During the first few days that Brewer spent sifting through the rubble, he was specifically looking for his daughter’s friend, Summer Raffo. Her body was found four days after the slide.
Brewer said he knew other victims, too — a local librarian, and a family who returned from a baseball game to find only wreckage where their home had stood.
"These are people that you drive by for 30 years — that you see mowing their lawns and taking care of their flower beds. And you see them in town," Brewer said. "And when you can put a face to that, it puts a whole different realm on what you’re dealing with."
Brewer’s daughter, Rhonda Cook, worked side-by-side with Raffo’s family in the desperate search for the 36-year-old.
"When it was over it was kind of a lost feeling, you didn't know what to do with yourself," she told NBC affiliate King 5 on Friday. "I'm still trying to find my footing,” she said, adding, "my life is forever changed."
“We’re still struggling to be happy.”
Stedman, the former fire chief, said his life will also be permanently impacted. "There’s no doubt in my mind, this will stick with each one of us that was involved in it," he said.
Stedman said he often checks in with the crew he worked with during the recovery efforts after the mudslide. "Let’s just say we continually monitor their mental health," he said.
The Economic Impact
Debris from the slide did not only wash over houses, but also into the middle of State Route 530, which is the only direct passage into Darrington.
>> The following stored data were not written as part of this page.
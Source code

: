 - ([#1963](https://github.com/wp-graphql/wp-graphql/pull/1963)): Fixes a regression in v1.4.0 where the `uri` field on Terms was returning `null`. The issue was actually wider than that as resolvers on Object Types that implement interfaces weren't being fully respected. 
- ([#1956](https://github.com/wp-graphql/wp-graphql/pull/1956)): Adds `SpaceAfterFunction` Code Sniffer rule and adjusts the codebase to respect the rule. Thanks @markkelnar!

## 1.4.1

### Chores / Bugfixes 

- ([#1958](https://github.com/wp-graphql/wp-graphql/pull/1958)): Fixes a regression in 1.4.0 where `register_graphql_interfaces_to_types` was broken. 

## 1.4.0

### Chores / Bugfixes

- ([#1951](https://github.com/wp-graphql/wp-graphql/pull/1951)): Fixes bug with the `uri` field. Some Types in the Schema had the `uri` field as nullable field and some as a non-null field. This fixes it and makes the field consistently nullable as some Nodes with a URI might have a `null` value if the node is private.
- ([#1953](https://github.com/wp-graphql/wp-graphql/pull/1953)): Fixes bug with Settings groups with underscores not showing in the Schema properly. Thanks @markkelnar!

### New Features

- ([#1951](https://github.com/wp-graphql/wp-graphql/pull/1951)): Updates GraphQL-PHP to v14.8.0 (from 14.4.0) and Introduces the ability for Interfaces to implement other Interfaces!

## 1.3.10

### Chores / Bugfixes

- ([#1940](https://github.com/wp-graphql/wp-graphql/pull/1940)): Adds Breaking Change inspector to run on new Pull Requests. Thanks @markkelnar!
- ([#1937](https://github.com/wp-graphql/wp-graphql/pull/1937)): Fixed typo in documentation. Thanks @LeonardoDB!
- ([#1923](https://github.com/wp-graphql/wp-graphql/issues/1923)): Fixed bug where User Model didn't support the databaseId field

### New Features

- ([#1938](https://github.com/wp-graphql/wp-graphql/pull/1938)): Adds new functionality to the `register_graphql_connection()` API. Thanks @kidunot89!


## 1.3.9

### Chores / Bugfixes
The only viable way into the town of more than 1,300 people involved a two-hour long detour, and SR 530 didn’t fully reopen until six months after the slide, according to the Washington State Department of Transportation.
"People just up and left, and businesses just up and left," Stedman said. "It’s had a negative impact on the whole area."
Brewer, who owns a construction and logging company in Arlington, said business is picking up, but "we didn’t do much last year."
He counts himself among the fortunate. "I think the greatest need is for those who lost their houses who are still alive," he said.
Of the nearly 50 structures that were destroyed, 25 were occupied full-time, according to the Snohomish County Government. Brewer said a lot of the people who lived in those homes are retirees, and they still need help financially.
‘Moving Forward,’ but Not Forgetting
While some of those who lost their homes are struggling to get by, the resilience and outpouring of support from those in Oso, Darrington and Arlington has helped the area recover bit by bit.
Brewer said each town is still hosting fundraisers for the victims, and that likely won’t end anytime soon. "It’s never going to be a 'forget-about-it,'" he said. "Never."
"We’re moving forward," but the devastation of the mudslide that struck one year ago is "still in everyone’s mind," echoed Stedman.
The one-square-mile ravaged by the mudslide still serves as a reminder of what, and who, was lost and will continue to do so for years to come.
"They’re not rebuilding in that area at all," Stedman said. "It’s hallowed ground now."